Source information »
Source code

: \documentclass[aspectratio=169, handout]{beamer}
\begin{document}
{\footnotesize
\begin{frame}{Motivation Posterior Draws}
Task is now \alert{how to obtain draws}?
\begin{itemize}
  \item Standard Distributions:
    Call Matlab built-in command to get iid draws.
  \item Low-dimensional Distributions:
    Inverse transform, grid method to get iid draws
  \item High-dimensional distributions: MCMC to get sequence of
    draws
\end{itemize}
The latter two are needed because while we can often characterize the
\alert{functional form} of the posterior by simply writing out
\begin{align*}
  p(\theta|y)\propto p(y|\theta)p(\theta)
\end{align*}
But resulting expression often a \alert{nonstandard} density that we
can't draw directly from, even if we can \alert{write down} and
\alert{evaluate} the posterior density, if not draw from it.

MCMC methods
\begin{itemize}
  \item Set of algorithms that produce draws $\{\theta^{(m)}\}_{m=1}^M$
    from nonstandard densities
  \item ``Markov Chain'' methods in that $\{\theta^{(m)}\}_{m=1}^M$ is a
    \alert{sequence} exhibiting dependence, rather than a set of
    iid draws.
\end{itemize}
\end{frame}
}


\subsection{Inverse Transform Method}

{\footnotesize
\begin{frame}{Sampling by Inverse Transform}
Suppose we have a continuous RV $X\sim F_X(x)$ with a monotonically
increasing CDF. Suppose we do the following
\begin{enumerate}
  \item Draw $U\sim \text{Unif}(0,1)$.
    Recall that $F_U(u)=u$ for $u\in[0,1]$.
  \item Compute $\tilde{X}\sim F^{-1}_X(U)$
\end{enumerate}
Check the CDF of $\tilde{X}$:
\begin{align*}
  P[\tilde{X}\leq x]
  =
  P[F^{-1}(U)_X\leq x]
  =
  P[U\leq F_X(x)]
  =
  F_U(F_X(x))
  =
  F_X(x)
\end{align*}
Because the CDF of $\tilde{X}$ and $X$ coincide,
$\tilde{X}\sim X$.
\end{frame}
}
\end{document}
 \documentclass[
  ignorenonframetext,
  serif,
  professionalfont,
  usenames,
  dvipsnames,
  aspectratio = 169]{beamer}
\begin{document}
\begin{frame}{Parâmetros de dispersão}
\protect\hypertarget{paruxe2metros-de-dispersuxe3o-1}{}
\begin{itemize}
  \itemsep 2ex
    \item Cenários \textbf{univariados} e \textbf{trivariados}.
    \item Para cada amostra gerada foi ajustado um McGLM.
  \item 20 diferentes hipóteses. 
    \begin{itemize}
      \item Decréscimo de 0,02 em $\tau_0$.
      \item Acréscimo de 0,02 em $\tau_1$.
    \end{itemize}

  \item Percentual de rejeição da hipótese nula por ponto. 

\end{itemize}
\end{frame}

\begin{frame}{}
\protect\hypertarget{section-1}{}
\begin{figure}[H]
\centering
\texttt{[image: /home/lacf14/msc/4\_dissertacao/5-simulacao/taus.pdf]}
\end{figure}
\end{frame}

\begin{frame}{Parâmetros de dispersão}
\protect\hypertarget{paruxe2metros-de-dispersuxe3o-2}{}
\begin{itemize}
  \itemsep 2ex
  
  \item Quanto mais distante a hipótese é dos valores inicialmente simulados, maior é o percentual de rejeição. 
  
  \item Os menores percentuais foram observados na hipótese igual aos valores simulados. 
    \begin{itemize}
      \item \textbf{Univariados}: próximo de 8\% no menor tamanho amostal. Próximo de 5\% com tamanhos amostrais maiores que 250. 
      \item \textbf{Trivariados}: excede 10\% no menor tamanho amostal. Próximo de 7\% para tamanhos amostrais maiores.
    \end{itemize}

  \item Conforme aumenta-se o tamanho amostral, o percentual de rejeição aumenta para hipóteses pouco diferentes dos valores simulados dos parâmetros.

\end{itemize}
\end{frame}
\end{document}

Problem details » Determine how many lines above contain the string "density". Give only that number.

Solution for this problem » 2